Items from a dataset
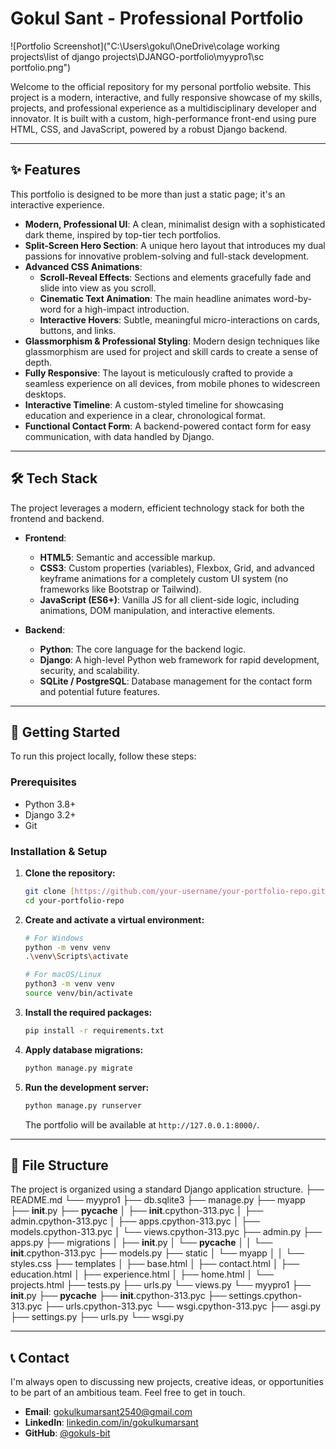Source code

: # Gokul Sant - Professional Portfolio

![Portfolio Screenshot]("C:\Users\gokul\OneDrive\colage working projects\list of django projects\DJANGO-portfolio\myypro1\sc portfolio.png") <!-- Replace with a URL to a screenshot of your portfolio -->

Welcome to the official repository for my personal portfolio website. This project is a modern, interactive, and fully responsive showcase of my skills, projects, and professional experience as a multidisciplinary developer and innovator. It is built with a custom, high-performance front-end using pure HTML, CSS, and JavaScript, powered by a robust Django backend.

---

## ✨ Features

This portfolio is designed to be more than just a static page; it's an interactive experience.

* **Modern, Professional UI**: A clean, minimalist design with a sophisticated dark theme, inspired by top-tier tech portfolios.
* **Split-Screen Hero Section**: A unique hero layout that introduces my dual passions for innovative problem-solving and full-stack development.
* **Advanced CSS Animations**:
    * **Scroll-Reveal Effects**: Sections and elements gracefully fade and slide into view as you scroll.
    * **Cinematic Text Animation**: The main headline animates word-by-word for a high-impact introduction.
    * **Interactive Hovers**: Subtle, meaningful micro-interactions on cards, buttons, and links.
* **Glassmorphism & Professional Styling**: Modern design techniques like glassmorphism are used for project and skill cards to create a sense of depth.
* **Fully Responsive**: The layout is meticulously crafted to provide a seamless experience on all devices, from mobile phones to widescreen desktops.
* **Interactive Timeline**: A custom-styled timeline for showcasing education and experience in a clear, chronological format.
* **Functional Contact Form**: A backend-powered contact form for easy communication, with data handled by Django.

---

## 🛠️ Tech Stack

The project leverages a modern, efficient technology stack for both the frontend and backend.

* **Frontend**:
    * **HTML5**: Semantic and accessible markup.
    * **CSS3**: Custom properties (variables), Flexbox, Grid, and advanced keyframe animations for a completely custom UI system (no frameworks like Bootstrap or Tailwind).
    * **JavaScript (ES6+)**: Vanilla JS for all client-side logic, including animations, DOM manipulation, and interactive elements.

* **Backend**:
    * **Python**: The core language for the backend logic.
    * **Django**: A high-level Python web framework for rapid development, security, and scalability.
    * **SQLite / PostgreSQL**: Database management for the contact form and potential future features.

---

## 🚀 Getting Started

To run this project locally, follow these steps:

### Prerequisites

* Python 3.8+
* Django 3.2+
* Git

### Installation & Setup

1.  **Clone the repository:**
    ```bash
    git clone [https://github.com/your-username/your-portfolio-repo.git](https://github.com/your-username/your-portfolio-repo.git)
    cd your-portfolio-repo
    ```

2.  **Create and activate a virtual environment:**
    ```bash
    # For Windows
    python -m venv venv
    .\venv\Scripts\activate

    # For macOS/Linux
    python3 -m venv venv
    source venv/bin/activate
    ```

3.  **Install the required packages:**
    ```bash
    pip install -r requirements.txt
    ```

4.  **Apply database migrations:**
    ```bash
    python manage.py migrate
    ```

5.  **Run the development server:**
    ```bash
    python manage.py runserver
    ```
    The portfolio will be available at `http://127.0.0.1:8000/`.

---

## 📂 File Structure

The project is organized using a standard Django application structure.
├── README.md
└── myypro1
    ├── db.sqlite3
    ├── manage.py
    ├── myapp
        ├── __init__.py
        ├── __pycache__
        │   ├── __init__.cpython-313.pyc
        │   ├── admin.cpython-313.pyc
        │   ├── apps.cpython-313.pyc
        │   ├── models.cpython-313.pyc
        │   └── views.cpython-313.pyc
        ├── admin.py
        ├── apps.py
        ├── migrations
        │   ├── __init__.py
        │   └── __pycache__
        │   │   └── __init__.cpython-313.pyc
        ├── models.py
        ├── static
        │   └── myapp
        │   │   └── styles.css
        ├── templates
        │   ├── base.html
        │   ├── contact.html
        │   ├── education.html
        │   ├── experience.html
        │   ├── home.html
        │   └── projects.html
        ├── tests.py
        ├── urls.py
        └── views.py
    └── myypro1
        ├── __init__.py
        ├── __pycache__
            ├── __init__.cpython-313.pyc
            ├── settings.cpython-313.pyc
            ├── urls.cpython-313.pyc
            └── wsgi.cpython-313.pyc
        ├── asgi.py
        ├── settings.py
        ├── urls.py
        └── wsgi.py


---

## 📞 Contact

I'm always open to discussing new projects, creative ideas, or opportunities to be part of an ambitious team. Feel free to get in touch.

* **Email**: [gokulkumarsant2540@gmail.com](mailto:gokulkumarsant2540@gmail.com)
* **LinkedIn**: [linkedin.com/in/gokulkumarsant](https://linkedin.com/in/gokulkumarsant/)
* **GitHub**: [@gokuls-bit](https://github.com/gokuls-bit)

# ASSIGNMENT
Only the lines with the string "https" are wanted; pick them out of the records above and copy them.

# WRITTEN ANSWER
    git clone [https://github.com/your-username/your-portfolio-repo.git](https://github.com/your-username/your-portfolio-repo.git)
* **LinkedIn**: [linkedin.com/in/gokulkumarsant](https://linkedin.com/in/gokulkumarsant/)
* **GitHub**: [@gokuls-bit](https://github.com/gokuls-bit)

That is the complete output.